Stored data
- - -

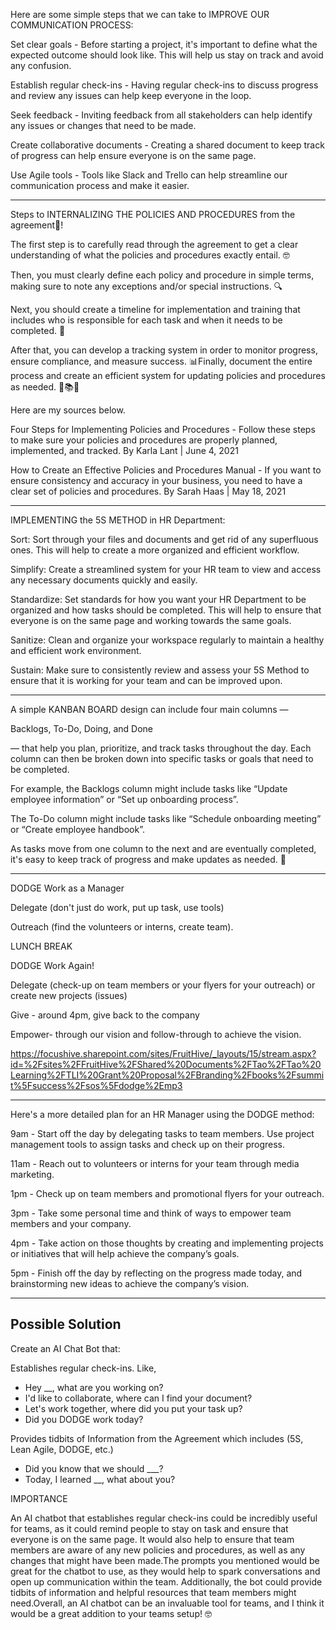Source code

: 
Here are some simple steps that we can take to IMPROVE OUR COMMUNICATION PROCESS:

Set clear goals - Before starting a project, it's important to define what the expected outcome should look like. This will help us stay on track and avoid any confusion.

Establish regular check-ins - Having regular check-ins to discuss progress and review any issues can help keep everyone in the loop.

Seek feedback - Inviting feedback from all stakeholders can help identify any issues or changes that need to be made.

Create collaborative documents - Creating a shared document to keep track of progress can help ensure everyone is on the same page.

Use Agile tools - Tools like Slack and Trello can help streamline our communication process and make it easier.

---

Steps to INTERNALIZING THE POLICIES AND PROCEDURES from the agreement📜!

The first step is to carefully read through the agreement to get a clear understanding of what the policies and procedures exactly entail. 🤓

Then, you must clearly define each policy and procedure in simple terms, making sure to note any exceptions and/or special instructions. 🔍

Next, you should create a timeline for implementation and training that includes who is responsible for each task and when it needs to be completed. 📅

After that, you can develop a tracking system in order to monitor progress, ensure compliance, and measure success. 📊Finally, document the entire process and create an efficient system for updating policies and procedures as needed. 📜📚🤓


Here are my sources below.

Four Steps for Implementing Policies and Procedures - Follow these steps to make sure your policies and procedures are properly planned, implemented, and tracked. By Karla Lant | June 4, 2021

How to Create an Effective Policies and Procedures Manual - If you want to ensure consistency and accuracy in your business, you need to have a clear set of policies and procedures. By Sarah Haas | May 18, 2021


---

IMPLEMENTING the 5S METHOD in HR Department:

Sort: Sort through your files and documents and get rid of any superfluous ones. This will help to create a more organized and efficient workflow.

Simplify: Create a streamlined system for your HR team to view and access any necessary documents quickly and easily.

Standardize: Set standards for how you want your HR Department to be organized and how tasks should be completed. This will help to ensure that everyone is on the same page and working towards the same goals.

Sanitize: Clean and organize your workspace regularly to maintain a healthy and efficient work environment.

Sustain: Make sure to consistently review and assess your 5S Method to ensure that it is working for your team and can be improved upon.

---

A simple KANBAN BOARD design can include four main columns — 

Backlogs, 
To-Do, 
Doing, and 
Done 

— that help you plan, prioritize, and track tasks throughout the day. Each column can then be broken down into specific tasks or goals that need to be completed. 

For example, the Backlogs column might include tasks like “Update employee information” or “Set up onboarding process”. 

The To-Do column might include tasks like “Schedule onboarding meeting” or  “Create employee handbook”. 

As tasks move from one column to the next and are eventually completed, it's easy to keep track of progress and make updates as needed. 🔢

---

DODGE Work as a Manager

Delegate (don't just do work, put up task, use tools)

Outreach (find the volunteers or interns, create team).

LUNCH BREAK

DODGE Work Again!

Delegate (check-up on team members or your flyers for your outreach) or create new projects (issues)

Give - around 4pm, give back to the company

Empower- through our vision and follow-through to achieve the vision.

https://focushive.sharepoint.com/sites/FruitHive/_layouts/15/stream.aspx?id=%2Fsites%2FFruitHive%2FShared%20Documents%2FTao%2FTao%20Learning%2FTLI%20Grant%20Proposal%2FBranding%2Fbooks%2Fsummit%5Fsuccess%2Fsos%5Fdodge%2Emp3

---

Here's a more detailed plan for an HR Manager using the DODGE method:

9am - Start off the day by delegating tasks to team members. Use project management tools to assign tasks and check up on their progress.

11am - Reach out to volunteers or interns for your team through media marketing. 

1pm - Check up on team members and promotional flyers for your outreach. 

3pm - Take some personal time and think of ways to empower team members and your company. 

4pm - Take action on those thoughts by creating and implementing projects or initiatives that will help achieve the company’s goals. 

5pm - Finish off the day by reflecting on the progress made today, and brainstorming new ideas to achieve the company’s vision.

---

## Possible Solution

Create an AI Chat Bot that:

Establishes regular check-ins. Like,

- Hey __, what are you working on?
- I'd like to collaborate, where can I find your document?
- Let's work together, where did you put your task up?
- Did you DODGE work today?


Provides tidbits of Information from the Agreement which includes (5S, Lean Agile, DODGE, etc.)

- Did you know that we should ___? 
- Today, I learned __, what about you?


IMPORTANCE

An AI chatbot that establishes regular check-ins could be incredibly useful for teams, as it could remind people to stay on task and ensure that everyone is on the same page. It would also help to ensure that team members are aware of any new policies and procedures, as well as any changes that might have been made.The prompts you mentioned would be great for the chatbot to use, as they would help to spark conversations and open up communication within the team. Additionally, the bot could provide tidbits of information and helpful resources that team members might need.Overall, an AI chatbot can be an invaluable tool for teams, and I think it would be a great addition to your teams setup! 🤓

- - -

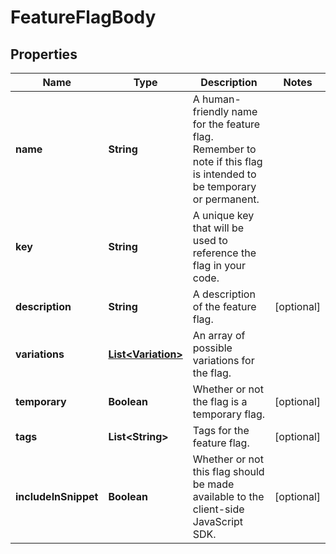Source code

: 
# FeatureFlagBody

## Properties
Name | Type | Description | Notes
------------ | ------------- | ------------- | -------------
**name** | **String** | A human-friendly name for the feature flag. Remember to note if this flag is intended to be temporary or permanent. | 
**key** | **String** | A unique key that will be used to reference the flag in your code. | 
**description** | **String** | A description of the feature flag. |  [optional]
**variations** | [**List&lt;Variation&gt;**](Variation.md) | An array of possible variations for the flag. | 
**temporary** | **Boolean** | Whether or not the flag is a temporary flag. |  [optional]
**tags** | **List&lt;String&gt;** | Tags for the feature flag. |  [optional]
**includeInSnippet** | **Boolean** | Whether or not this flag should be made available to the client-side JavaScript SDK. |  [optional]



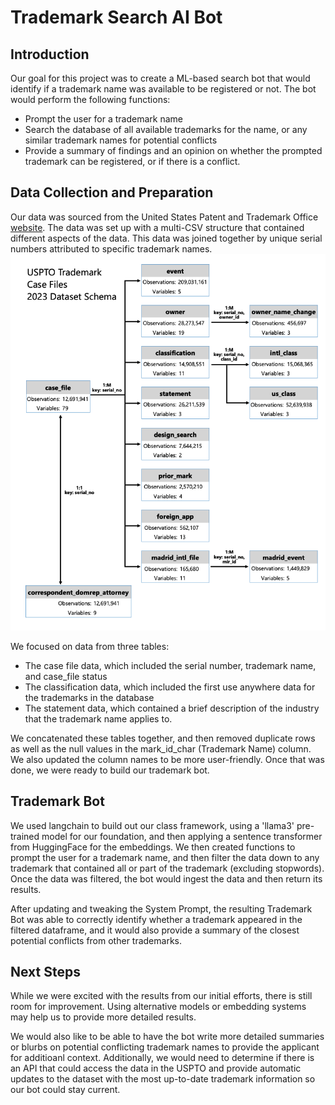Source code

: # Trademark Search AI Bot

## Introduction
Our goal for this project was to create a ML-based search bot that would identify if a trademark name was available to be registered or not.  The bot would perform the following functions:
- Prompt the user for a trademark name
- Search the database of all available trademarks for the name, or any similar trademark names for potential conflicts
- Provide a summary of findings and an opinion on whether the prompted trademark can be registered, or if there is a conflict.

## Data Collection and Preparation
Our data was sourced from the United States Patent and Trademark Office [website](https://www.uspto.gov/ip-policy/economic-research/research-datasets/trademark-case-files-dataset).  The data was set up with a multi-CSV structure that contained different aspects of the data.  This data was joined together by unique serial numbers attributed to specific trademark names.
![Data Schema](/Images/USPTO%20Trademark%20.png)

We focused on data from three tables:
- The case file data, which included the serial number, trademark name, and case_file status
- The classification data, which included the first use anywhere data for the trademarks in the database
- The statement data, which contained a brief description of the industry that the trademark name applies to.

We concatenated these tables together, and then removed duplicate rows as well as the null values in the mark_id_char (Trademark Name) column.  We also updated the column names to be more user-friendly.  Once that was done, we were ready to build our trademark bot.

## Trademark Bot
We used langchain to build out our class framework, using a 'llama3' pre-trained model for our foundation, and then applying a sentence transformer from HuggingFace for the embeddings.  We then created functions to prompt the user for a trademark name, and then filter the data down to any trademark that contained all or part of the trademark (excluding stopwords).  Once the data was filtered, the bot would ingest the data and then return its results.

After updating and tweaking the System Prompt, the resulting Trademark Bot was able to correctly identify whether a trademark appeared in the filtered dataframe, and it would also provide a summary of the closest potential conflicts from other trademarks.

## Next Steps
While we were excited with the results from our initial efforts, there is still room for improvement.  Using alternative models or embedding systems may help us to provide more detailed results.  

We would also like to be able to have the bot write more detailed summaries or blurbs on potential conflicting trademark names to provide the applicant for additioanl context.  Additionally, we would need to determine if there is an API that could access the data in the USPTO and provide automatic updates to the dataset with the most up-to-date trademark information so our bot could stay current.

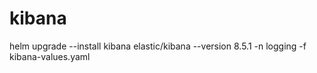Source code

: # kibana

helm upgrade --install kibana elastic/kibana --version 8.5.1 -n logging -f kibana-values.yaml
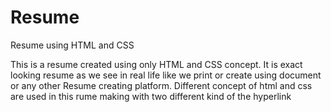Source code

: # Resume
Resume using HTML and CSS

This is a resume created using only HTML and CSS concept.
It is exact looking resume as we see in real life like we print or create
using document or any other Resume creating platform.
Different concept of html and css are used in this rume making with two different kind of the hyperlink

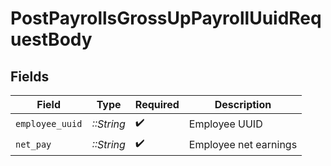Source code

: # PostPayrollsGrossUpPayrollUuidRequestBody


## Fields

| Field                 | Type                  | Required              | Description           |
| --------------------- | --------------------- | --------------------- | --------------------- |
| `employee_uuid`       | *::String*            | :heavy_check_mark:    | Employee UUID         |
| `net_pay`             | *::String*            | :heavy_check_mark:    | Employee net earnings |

- - -

> _EXERCISE_:
Go through the entries above and report each line with the string "Agile" in it.

> _FINISHED EXERCISE_:
Use Agile tools - Tools like Slack and Trello can help streamline our communication process and make it easier.
Provides tidbits of Information from the Agreement which includes (5S, Lean Agile, DODGE, etc.)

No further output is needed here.